Only the lines that include "github" should be copied from the data below.

+++ Record extracts

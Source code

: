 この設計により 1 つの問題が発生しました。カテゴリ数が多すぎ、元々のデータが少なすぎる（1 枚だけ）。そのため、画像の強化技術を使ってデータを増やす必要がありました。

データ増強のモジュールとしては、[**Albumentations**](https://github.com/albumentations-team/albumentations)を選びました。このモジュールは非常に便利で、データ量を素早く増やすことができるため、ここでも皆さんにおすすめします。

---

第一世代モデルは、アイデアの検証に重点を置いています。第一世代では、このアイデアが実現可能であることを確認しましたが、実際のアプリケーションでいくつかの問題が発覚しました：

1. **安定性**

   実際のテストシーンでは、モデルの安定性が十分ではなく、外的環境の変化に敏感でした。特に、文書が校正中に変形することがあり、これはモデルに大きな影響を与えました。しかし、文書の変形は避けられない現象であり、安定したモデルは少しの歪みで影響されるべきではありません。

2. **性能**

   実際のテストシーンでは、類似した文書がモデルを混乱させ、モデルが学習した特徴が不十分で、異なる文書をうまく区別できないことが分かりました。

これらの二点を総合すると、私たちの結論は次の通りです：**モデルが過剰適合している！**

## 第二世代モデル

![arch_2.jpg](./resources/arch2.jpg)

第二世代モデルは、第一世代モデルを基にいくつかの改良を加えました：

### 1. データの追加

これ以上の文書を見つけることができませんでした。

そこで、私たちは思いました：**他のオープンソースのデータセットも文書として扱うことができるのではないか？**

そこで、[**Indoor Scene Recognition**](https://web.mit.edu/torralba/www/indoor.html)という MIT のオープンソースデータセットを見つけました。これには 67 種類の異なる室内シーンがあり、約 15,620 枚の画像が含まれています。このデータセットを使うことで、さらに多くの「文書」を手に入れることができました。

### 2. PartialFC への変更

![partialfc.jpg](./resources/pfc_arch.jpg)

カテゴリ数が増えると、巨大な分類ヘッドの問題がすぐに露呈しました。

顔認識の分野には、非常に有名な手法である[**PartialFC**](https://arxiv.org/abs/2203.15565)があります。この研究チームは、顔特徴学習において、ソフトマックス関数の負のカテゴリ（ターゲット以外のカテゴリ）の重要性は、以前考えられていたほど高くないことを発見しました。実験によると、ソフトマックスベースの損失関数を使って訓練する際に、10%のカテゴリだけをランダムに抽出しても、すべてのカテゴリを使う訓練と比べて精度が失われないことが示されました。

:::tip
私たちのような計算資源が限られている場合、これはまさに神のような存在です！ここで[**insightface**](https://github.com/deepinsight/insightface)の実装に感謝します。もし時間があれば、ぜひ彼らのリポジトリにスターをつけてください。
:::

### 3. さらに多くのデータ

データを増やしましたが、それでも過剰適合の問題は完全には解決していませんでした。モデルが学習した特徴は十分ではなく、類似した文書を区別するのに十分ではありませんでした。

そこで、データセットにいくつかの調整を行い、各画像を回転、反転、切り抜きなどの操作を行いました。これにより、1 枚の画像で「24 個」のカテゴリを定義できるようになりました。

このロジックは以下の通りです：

++++++

## Finished task
データ増強のモジュールとしては、[**Albumentations**](https://github.com/albumentations-team/albumentations)を選びました。このモジュールは非常に便利で、データ量を素早く増やすことができるため、ここでも皆さんにおすすめします。
私たちのような計算資源が限られている場合、これはまさに神のような存在です！ここで[**insightface**](https://github.com/deepinsight/insightface)の実装に感謝します。もし時間があれば、ぜひ彼らのリポジトリにスターをつけてください。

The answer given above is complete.